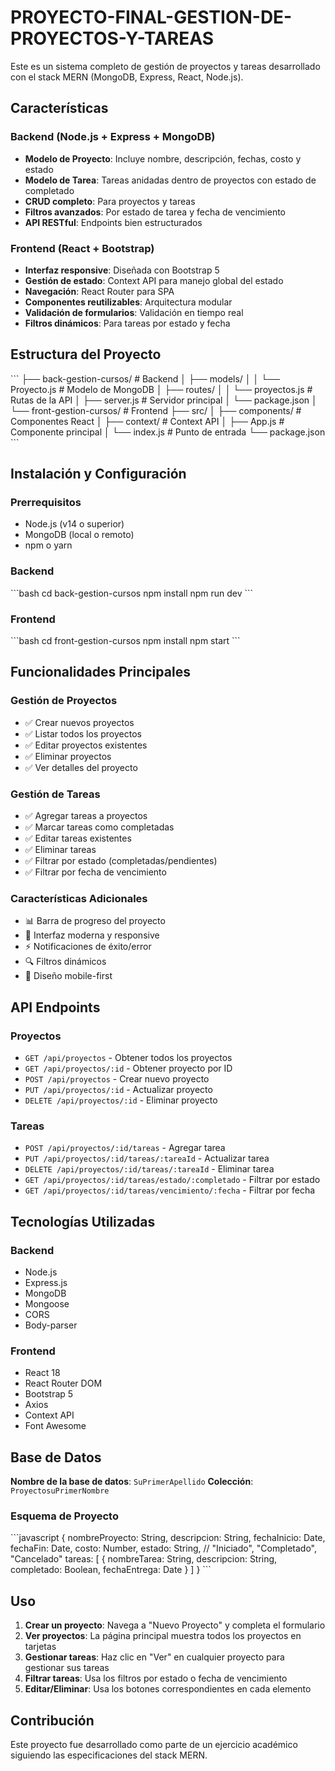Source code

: # PROYECTO-FINAL-GESTION-DE-PROYECTOS-Y-TAREAS

Este es un sistema completo de gestión de proyectos y tareas desarrollado con el stack MERN (MongoDB, Express, React, Node.js).

## Características

### Backend (Node.js + Express + MongoDB)
- **Modelo de Proyecto**: Incluye nombre, descripción, fechas, costo y estado
- **Modelo de Tarea**: Tareas anidadas dentro de proyectos con estado de completado
- **CRUD completo**: Para proyectos y tareas
- **Filtros avanzados**: Por estado de tarea y fecha de vencimiento
- **API RESTful**: Endpoints bien estructurados

### Frontend (React + Bootstrap)
- **Interfaz responsive**: Diseñada con Bootstrap 5
- **Gestión de estado**: Context API para manejo global del estado
- **Navegación**: React Router para SPA
- **Componentes reutilizables**: Arquitectura modular
- **Validación de formularios**: Validación en tiempo real
- **Filtros dinámicos**: Para tareas por estado y fecha

## Estructura del Proyecto

\`\`\`
├── back-gestion-cursos/          # Backend
│   ├── models/
│   │   └── Proyecto.js           # Modelo de MongoDB
│   ├── routes/
│   │   └── proyectos.js          # Rutas de la API
│   ├── server.js                 # Servidor principal
│   └── package.json
│
└── front-gestion-cursos/         # Frontend
    ├── src/
    │   ├── components/           # Componentes React
    │   ├── context/              # Context API
    │   ├── App.js               # Componente principal
    │   └── index.js             # Punto de entrada
    └── package.json
\`\`\`

## Instalación y Configuración

### Prerrequisitos
- Node.js (v14 o superior)
- MongoDB (local o remoto)
- npm o yarn

### Backend
\`\`\`bash
cd back-gestion-cursos
npm install
npm run dev
\`\`\`

### Frontend
\`\`\`bash
cd front-gestion-cursos
npm install
npm start
\`\`\`

## Funcionalidades Principales

### Gestión de Proyectos
- ✅ Crear nuevos proyectos
- ✅ Listar todos los proyectos
- ✅ Editar proyectos existentes
- ✅ Eliminar proyectos
- ✅ Ver detalles del proyecto

### Gestión de Tareas
- ✅ Agregar tareas a proyectos
- ✅ Marcar tareas como completadas
- ✅ Editar tareas existentes
- ✅ Eliminar tareas
- ✅ Filtrar por estado (completadas/pendientes)
- ✅ Filtrar por fecha de vencimiento

### Características Adicionales
- 📊 Barra de progreso del proyecto
- 🎨 Interfaz moderna y responsive
- ⚡ Notificaciones de éxito/error
- 🔍 Filtros dinámicos
- 📱 Diseño mobile-first

## API Endpoints

### Proyectos
- `GET /api/proyectos` - Obtener todos los proyectos
- `GET /api/proyectos/:id` - Obtener proyecto por ID
- `POST /api/proyectos` - Crear nuevo proyecto
- `PUT /api/proyectos/:id` - Actualizar proyecto
- `DELETE /api/proyectos/:id` - Eliminar proyecto

### Tareas
- `POST /api/proyectos/:id/tareas` - Agregar tarea
- `PUT /api/proyectos/:id/tareas/:tareaId` - Actualizar tarea
- `DELETE /api/proyectos/:id/tareas/:tareaId` - Eliminar tarea
- `GET /api/proyectos/:id/tareas/estado/:completado` - Filtrar por estado
- `GET /api/proyectos/:id/tareas/vencimiento/:fecha` - Filtrar por fecha

## Tecnologías Utilizadas

### Backend
- Node.js
- Express.js
- MongoDB
- Mongoose
- CORS
- Body-parser

### Frontend
- React 18
- React Router DOM
- Bootstrap 5
- Axios
- Context API
- Font Awesome

## Base de Datos

**Nombre de la base de datos**: `SuPrimerApellido`
**Colección**: `ProyectosuPrimerNombre`

### Esquema de Proyecto
\`\`\`javascript
{
  nombreProyecto: String,
  descripcion: String,
  fechaInicio: Date,
  fechaFin: Date,
  costo: Number,
  estado: String, // "Iniciado", "Completado", "Cancelado"
  tareas: [
    {
      nombreTarea: String,
      descripcion: String,
      completado: Boolean,
      fechaEntrega: Date
    }
  ]
}
\`\`\`

## Uso

1. **Crear un proyecto**: Navega a "Nuevo Proyecto" y completa el formulario
2. **Ver proyectos**: La página principal muestra todos los proyectos en tarjetas
3. **Gestionar tareas**: Haz clic en "Ver" en cualquier proyecto para gestionar sus tareas
4. **Filtrar tareas**: Usa los filtros por estado o fecha de vencimiento
5. **Editar/Eliminar**: Usa los botones correspondientes en cada elemento

## Contribución

Este proyecto fue desarrollado como parte de un ejercicio académico siguiendo las especificaciones del stack MERN.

......

**Your assignment**:
Apart from the pictures, the material above has to be repeated exactly.

**Your response**:
Source code

: # PROYECTO-FINAL-GESTION-DE-PROYECTOS-Y-TAREAS

Este es un sistema completo de gestión de proyectos y tareas desarrollado con el stack MERN (MongoDB, Express, React, Node.js).

## Características

### Backend (Node.js + Express + MongoDB)
- **Modelo de Proyecto**: Incluye nombre, descripción, fechas, costo y estado
- **Modelo de Tarea**: Tareas anidadas dentro de proyectos con estado de completado
- **CRUD completo**: Para proyectos y tareas
- **Filtros avanzados**: Por estado de tarea y fecha de vencimiento
- **API RESTful**: Endpoints bien estructurados

### Frontend (React + Bootstrap)
- **Interfaz responsive**: Diseñada con Bootstrap 5
- **Gestión de estado**: Context API para manejo global del estado
- **Navegación**: React Router para SPA
- **Componentes reutilizables**: Arquitectura modular
- **Validación de formularios**: Validación en tiempo real
- **Filtros dinámicos**: Para tareas por estado y fecha

## Estructura del Proyecto

\`\`\`
├── back-gestion-cursos/          # Backend
│   ├── models/
│   │   └── Proyecto.js           # Modelo de MongoDB
│   ├── routes/
│   │   └── proyectos.js          # Rutas de la API
│   ├── server.js                 # Servidor principal
│   └── package.json
│
└── front-gestion-cursos/         # Frontend
    ├── src/
    │   ├── components/           # Componentes React
    │   ├── context/              # Context API
    │   ├── App.js               # Componente principal
    │   └── index.js             # Punto de entrada
    └── package.json
\`\`\`

## Instalación y Configuración

### Prerrequisitos
- Node.js (v14 o superior)
- MongoDB (local o remoto)
- npm o yarn

### Backend
\`\`\`bash
cd back-gestion-cursos
npm install
npm run dev
\`\`\`

### Frontend
\`\`\`bash
cd front-gestion-cursos
npm install
npm start
\`\`\`

## Funcionalidades Principales

### Gestión de Proyectos
- ✅ Crear nuevos proyectos
- ✅ Listar todos los proyectos
- ✅ Editar proyectos existentes
- ✅ Eliminar proyectos
- ✅ Ver detalles del proyecto

### Gestión de Tareas
- ✅ Agregar tareas a proyectos
- ✅ Marcar tareas como completadas
- ✅ Editar tareas existentes
- ✅ Eliminar tareas
- ✅ Filtrar por estado (completadas/pendientes)
- ✅ Filtrar por fecha de vencimiento

### Características Adicionales
- 📊 Barra de progreso del proyecto
- 🎨 Interfaz moderna y responsive
- ⚡ Notificaciones de éxito/error
- 🔍 Filtros dinámicos
- 📱 Diseño mobile-first

## API Endpoints

### Proyectos
- `GET /api/proyectos` - Obtener todos los proyectos
- `GET /api/proyectos/:id` - Obtener proyecto por ID
- `POST /api/proyectos` - Crear nuevo proyecto
- `PUT /api/proyectos/:id` - Actualizar proyecto
- `DELETE /api/proyectos/:id` - Eliminar proyecto

### Tareas
- `POST /api/proyectos/:id/tareas` - Agregar tarea
- `PUT /api/proyectos/:id/tareas/:tareaId` - Actualizar tarea
- `DELETE /api/proyectos/:id/tareas/:tareaId` - Eliminar tarea
- `GET /api/proyectos/:id/tareas/estado/:completado` - Filtrar por estado
- `GET /api/proyectos/:id/tareas/vencimiento/:fecha` - Filtrar por fecha

## Tecnologías Utilizadas

### Backend
- Node.js
- Express.js
- MongoDB
- Mongoose
- CORS
- Body-parser

### Frontend
- React 18
- React Router DOM
- Bootstrap 5
- Axios
- Context API
- Font Awesome

## Base de Datos

**Nombre de la base de datos**: `SuPrimerApellido`
**Colección**: `ProyectosuPrimerNombre`

### Esquema de Proyecto
\`\`\`javascript
{
  nombreProyecto: String,
  descripcion: String,
  fechaInicio: Date,
  fechaFin: Date,
  costo: Number,
  estado: String, // "Iniciado", "Completado", "Cancelado"
  tareas: [
    {
      nombreTarea: String,
      descripcion: String,
      completado: Boolean,
      fechaEntrega: Date
    }
  ]
}
\`\`\`

## Uso

1. **Crear un proyecto**: Navega a "Nuevo Proyecto" y completa el formulario
2. **Ver proyectos**: La página principal muestra todos los proyectos en tarjetas
3. **Gestionar tareas**: Haz clic en "Ver" en cualquier proyecto para gestionar sus tareas
4. **Filtrar tareas**: Usa los filtros por estado o fecha de vencimiento
5. **Editar/Eliminar**: Usa los botones correspondientes en cada elemento

## Contribución

Este proyecto fue desarrollado como parte de un ejercicio académico siguiendo las especificaciones del stack MERN.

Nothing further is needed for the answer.